Here, F_X(t) and G_X(t) are the conditional cumulative distribution functions (CDF) of W for the control and intervention arms, respectively. Then the TBR and THR can be expressed as

TBR (t) = E [F_{X} (t) (1 - G_{X} (t))] and THR (t) = E [(1 - F_{X} (t)) G_{X} (t)] .

(5)

Again, TBR(t) and THR(t) only depend on the marginal distributions of the potential outcomes and are estimable.

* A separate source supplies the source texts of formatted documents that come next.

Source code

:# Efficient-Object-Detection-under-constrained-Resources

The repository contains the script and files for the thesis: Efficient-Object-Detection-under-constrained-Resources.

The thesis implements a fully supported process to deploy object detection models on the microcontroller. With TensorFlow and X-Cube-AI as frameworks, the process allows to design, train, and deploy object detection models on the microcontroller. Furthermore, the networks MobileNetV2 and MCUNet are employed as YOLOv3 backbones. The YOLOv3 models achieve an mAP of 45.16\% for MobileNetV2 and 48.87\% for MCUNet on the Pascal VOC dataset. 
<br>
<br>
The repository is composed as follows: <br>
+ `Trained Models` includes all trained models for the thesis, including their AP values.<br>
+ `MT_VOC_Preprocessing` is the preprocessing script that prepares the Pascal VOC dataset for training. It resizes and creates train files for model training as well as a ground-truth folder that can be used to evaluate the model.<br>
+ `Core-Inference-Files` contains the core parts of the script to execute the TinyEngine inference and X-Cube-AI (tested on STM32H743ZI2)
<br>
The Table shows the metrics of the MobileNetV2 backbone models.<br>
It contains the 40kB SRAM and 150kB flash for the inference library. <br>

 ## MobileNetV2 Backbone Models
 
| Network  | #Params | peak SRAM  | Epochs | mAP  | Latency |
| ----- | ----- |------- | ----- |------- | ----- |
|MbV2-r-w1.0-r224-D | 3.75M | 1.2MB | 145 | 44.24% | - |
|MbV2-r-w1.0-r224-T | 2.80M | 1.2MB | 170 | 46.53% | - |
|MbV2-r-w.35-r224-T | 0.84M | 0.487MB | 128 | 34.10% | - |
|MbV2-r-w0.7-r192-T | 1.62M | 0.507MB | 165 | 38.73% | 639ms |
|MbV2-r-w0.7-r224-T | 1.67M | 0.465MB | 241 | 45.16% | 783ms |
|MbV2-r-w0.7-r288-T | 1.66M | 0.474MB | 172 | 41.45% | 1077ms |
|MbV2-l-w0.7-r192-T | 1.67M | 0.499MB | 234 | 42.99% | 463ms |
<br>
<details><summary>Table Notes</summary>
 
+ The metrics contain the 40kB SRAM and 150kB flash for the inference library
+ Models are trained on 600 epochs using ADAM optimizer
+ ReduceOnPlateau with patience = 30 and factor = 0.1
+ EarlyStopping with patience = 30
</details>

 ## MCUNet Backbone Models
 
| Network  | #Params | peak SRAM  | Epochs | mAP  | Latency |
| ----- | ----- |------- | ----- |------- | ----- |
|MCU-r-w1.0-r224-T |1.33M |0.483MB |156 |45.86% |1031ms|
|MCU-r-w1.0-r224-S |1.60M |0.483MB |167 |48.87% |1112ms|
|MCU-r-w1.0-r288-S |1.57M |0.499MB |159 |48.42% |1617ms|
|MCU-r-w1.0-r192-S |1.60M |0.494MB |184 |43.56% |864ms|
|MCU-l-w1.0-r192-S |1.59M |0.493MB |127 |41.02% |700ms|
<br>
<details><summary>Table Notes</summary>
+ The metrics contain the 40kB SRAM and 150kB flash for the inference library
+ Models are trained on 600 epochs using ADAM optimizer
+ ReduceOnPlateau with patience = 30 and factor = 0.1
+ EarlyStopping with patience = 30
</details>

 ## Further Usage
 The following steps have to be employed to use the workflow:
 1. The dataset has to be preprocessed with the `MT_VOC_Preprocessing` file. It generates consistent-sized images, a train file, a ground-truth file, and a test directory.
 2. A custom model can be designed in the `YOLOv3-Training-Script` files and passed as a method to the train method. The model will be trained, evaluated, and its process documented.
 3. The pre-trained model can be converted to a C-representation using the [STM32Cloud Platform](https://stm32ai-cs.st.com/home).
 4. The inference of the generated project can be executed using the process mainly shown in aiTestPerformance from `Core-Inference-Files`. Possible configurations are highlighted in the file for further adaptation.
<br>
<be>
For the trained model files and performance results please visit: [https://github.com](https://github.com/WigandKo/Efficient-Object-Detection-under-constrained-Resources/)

We now provide details of the estimation procedure for TBR. The estimation of THR can be similarly derived. Let (X_i, A_i,Y⁽ⁱ⁾), i = 1, ⋯, n be the data of n subjects from a randomized trial, where X_i is a vector of baseline covariates, A_i is the treatment indicator with value 1 meaning intervention and 0 meaning control, and Y⁽ⁱ⁾ is the observed binary outcome under A_i. A parametric regression model (e.g. logistic regression) can be fitted to the data to obtain estimates of p₀(X_i) and p₁(X_i), p̂₀(X_i) and p̂₁(X_i). Then a natural estimator based on (3) is

\hat{TBR} = \frac{1}{n} \sum_{i = 1}^{n} (1 - {\hat{p}}_{0} (X_{i})) {\hat{p}}_{1} (X_{i}) .

(6)

With time-to-event data that are subject to right censoring, Y⁽ⁱ⁾ is replaced by (T_i = min(W_i,C_i), Δ_i = I(W_i ≤ C_i)) where W_i is the event time, C_i is the censoring time and I(·) is the indicator function that takes value 1 if the argument is logically true and 0 otherwise. Then a regression model (e.g. Cox proportional hazard model) can be used to obtain estimates of F_X(t) and G_X(t), F̂_X(t) and Ĝ_X(t). A natural estimator of TBR(t) is

\hat{TBR} (t) = \frac{1}{n} \sum_{i = 1}^{n} {\hat{F}}_{X} (t) (1 - {\hat{G}}_{X} (t)) .

(7)

If maximum likelihood estimation and maximum partial likelihood estimation are used to obtain parameter estimates in (6) and (7), both $\hat{TBR}$ and $\hat{TBR} (t)$ are consistent and asymptotically normal. The consistency is straight forward to establish based on the well-known properties of maximum likelihood and partial likelihood estimators, and is omitted here. In the Supplementary Materials we prove the asymptotic normality of the two estimators.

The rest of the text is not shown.